Labor leader Keir Starmer has called on British Prime Minister Boris Johnson to resign in May 2020 over a party in Downing Street.
Starmer called Johnson’s attempts to explain the party a “pathetic spectacle” and called on him to “do the honorable thing” and resign during the Prime Minister’s Questions (PMQs) on Wednesday.
A leaked email published Monday revealed that one of Britain’s top officials invited staff to “socially distancing drinks in Garden No. 10” on May 20, 2020, when the country was under strict coronavirus restrictions.
Johnson said he wanted to “apologise” about the party in his opening statement on Wednesday.
“I have to take my responsibility,” he said.
Johnson later added that misjudgments were made and that he apologizes for them.
“I want to reiterate that I thought it was a work event and Mr Speaker, I’m very sorry we didn’t do things differently that night,” Johnson said.
In the run-up to Wednesday’s PMQs, several British lawmakers have called on Johnson to resign if he misled parliament as to whether he was present at the party.
“If he has violated his own leadership, if he has not been honest, then that is an extremely important issue. If the Prime Minister has misled parliament, he must resign,” Scottish Conservative leader Douglas Ross said on Tuesday. Sky News.
Other Conservative MPs share their anger and frustration.
Christian Wakeford, Conservative MP for Bury South, tweeted: “How do you defend the indefensible? That is not possible! It’s embarrassing and what’s worse is that it further erodes confidence in politics when it’s already low.”
Deputy Labor leader Angela Rayner described Johnson’s position on Wednesday as “untenable”.
Rayner told the BBC: “If he was at that party, he knows he broke those rules and must act accordingly.”

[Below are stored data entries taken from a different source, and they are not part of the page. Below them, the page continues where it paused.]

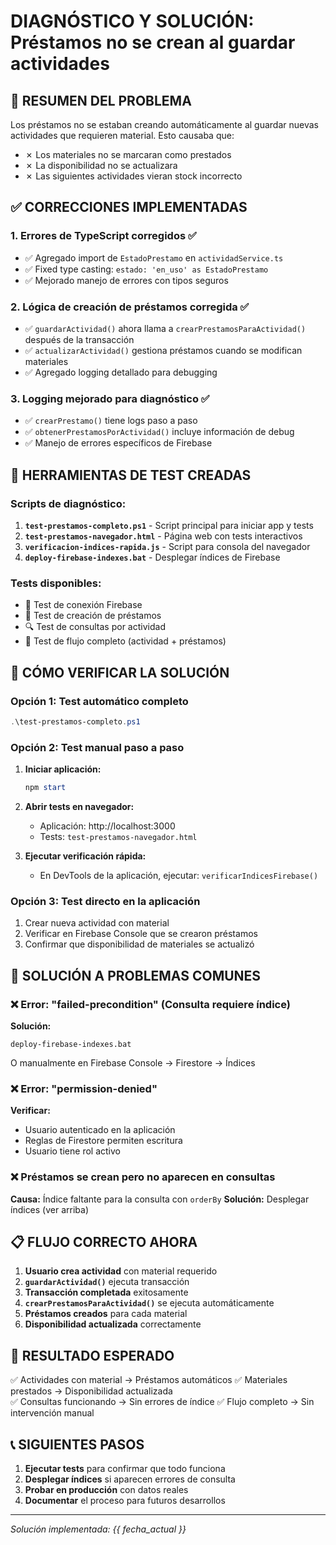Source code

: # DIAGNÓSTICO Y SOLUCIÓN: Préstamos no se crean al guardar actividades

## 🎯 RESUMEN DEL PROBLEMA

Los préstamos no se estaban creando automáticamente al guardar nuevas actividades que requieren material. Esto causaba que:
- ✗ Los materiales no se marcaran como prestados
- ✗ La disponibilidad no se actualizara
- ✗ Las siguientes actividades vieran stock incorrecto

## ✅ CORRECCIONES IMPLEMENTADAS

### 1. **Errores de TypeScript corregidos** ✅
- ✅ Agregado import de `EstadoPrestamo` en `actividadService.ts`
- ✅ Fixed type casting: `estado: 'en_uso' as EstadoPrestamo`
- ✅ Mejorado manejo de errores con tipos seguros

### 2. **Lógica de creación de préstamos corregida** ✅
- ✅ `guardarActividad()` ahora llama a `crearPrestamosParaActividad()` después de la transacción
- ✅ `actualizarActividad()` gestiona préstamos cuando se modifican materiales
- ✅ Agregado logging detallado para debugging

### 3. **Logging mejorado para diagnóstico** ✅
- ✅ `crearPrestamo()` tiene logs paso a paso
- ✅ `obtenerPrestamosPorActividad()` incluye información de debug
- ✅ Manejo de errores específicos de Firebase

## 🧪 HERRAMIENTAS DE TEST CREADAS

### Scripts de diagnóstico:
1. **`test-prestamos-completo.ps1`** - Script principal para iniciar app y tests
2. **`test-prestamos-navegador.html`** - Página web con tests interactivos
3. **`verificacion-indices-rapida.js`** - Script para consola del navegador
4. **`deploy-firebase-indexes.bat`** - Desplegar índices de Firebase

### Tests disponibles:
- 🔗 Test de conexión Firebase
- 💾 Test de creación de préstamos
- 🔍 Test de consultas por actividad
- 🎯 Test de flujo completo (actividad + préstamos)

## 🚀 CÓMO VERIFICAR LA SOLUCIÓN

### Opción 1: Test automático completo
```powershell
.\test-prestamos-completo.ps1
```

### Opción 2: Test manual paso a paso
1. **Iniciar aplicación:**
   ```powershell
   npm start
   ```

2. **Abrir tests en navegador:**
   - Aplicación: http://localhost:3000
   - Tests: `test-prestamos-navegador.html`

3. **Ejecutar verificación rápida:**
   - En DevTools de la aplicación, ejecutar: `verificarIndicesFirebase()`

### Opción 3: Test directo en la aplicación
1. Crear nueva actividad con material
2. Verificar en Firebase Console que se crearon préstamos
3. Confirmar que disponibilidad de materiales se actualizó

## 🔧 SOLUCIÓN A PROBLEMAS COMUNES

### ❌ Error: "failed-precondition" (Consulta requiere índice)
**Solución:**
```batch
deploy-firebase-indexes.bat
```
O manualmente en Firebase Console → Firestore → Índices

### ❌ Error: "permission-denied" 
**Verificar:**
- Usuario autenticado en la aplicación
- Reglas de Firestore permiten escritura
- Usuario tiene rol activo

### ❌ Préstamos se crean pero no aparecen en consultas
**Causa:** Índice faltante para la consulta con `orderBy`
**Solución:** Desplegar índices (ver arriba)

## 📋 FLUJO CORRECTO AHORA

1. **Usuario crea actividad** con material requerido
2. **`guardarActividad()`** ejecuta transacción
3. **Transacción completada** exitosamente
4. **`crearPrestamosParaActividad()`** se ejecuta automáticamente
5. **Préstamos creados** para cada material
6. **Disponibilidad actualizada** correctamente

## 🎉 RESULTADO ESPERADO

✅ Actividades con material → Préstamos automáticos
✅ Materiales prestados → Disponibilidad actualizada  
✅ Consultas funcionando → Sin errores de índice
✅ Flujo completo → Sin intervención manual

## 📞 SIGUIENTES PASOS

1. **Ejecutar tests** para confirmar que todo funciona
2. **Desplegar índices** si aparecen errores de consulta
3. **Probar en producción** con datos reales
4. **Documentar** el proceso para futuros desarrollos

---
*Solución implementada: {{ fecha_actual }}*
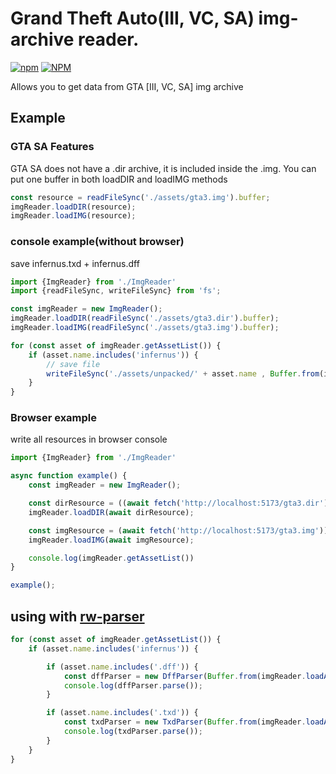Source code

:# Grand Theft Auto(III, VC, SA) img-archive reader.
[![npm](https://img.shields.io/npm/v/rw-img-reader.svg)](https://www.npmjs.com/package/rw-img-reader)
[![NPM](https://img.shields.io/npm/l/rw-img-reader.svg)](https://github.com/AnriTool/RwIMGReader/blob/main/LICENSE)

Allows you to get data from GTA [III, VC, SA] img archive

## Example

### GTA SA Features
GTA SA does not have a .dir archive, it is included inside the .img. You can put one buffer in both loadDIR and loadIMG methods
```ts
const resource = readFileSync('./assets/gta3.img').buffer;
imgReader.loadDIR(resource);
imgReader.loadIMG(resource);
```
### console example(without browser)
save infernus.txd + infernus.dff
```ts
import {ImgReader} from './ImgReader'
import {readFileSync, writeFileSync} from 'fs';

const imgReader = new ImgReader();
imgReader.loadDIR(readFileSync('./assets/gta3.dir').buffer);
imgReader.loadIMG(readFileSync('./assets/gta3.img').buffer);

for (const asset of imgReader.getAssetList()) {
	if (asset.name.includes('infernus')) {
		// save file
		writeFileSync('./assets/unpacked/' + asset.name , Buffer.from(imgReader.loadAsset(asset)))
	}
}
```

### Browser example
write all resources in browser console
```ts
import {ImgReader} from './ImgReader'

async function example() {
	const imgReader = new ImgReader();

	const dirResource = ((await fetch('http://localhost:5173/gta3.dir')).arrayBuffer());
	imgReader.loadDIR(await dirResource);

	const imgResource = (await fetch('http://localhost:5173/gta3.img')).arrayBuffer();
	imgReader.loadIMG(await imgResource);

	console.log(imgReader.getAssetList())
}

example();
```

## using with [rw-parser](https://github.com/Timic3/rw-parser)
```ts
for (const asset of imgReader.getAssetList()) {
	if (asset.name.includes('infernus')) {

		if (asset.name.includes('.dff')) {
			const dffParser = new DffParser(Buffer.from(imgReader.loadAsset(asset)))
			console.log(dffParser.parse());
		}

		if (asset.name.includes('.txd')) {
			const txdParser = new TxdParser(Buffer.from(imgReader.loadAsset(asset)))
			console.log(txdParser.parse());
		}
	}
}
```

Ian Blackford, leader of the Scottish National Party in Westminster, added to calls for Johnson’s resignation.
Blackford told Sky News that if Johnson had broken the ministerial code, he “should go”.
This would “really stick in the throats of people” who would not have been able to properly mourn those who had died at the time the party was being held,” Blackford added.
On the day the party was said to have taken place, the UK recorded 268 deaths on its coronavirus dashboard.
On Tuesday, a group of people who lost relatives to Covid-19 wrote to Johnson to express their anger at new evidence that parties were taking place during the lockdown.
Hannah Brady’s father died four days before the party was scheduled to take place.
“On May 20, 2020, my father’s death certificate was signed. We were 30 years early planning his funeral…” Brady wrote on Tuesday on behalf of a group called COVID-19 Bereaved Families for Justice.
“I had to stand and watch my grandparents collapse over a hole in the ground, terrified that if I got near them they would get Covid and die too,” she added.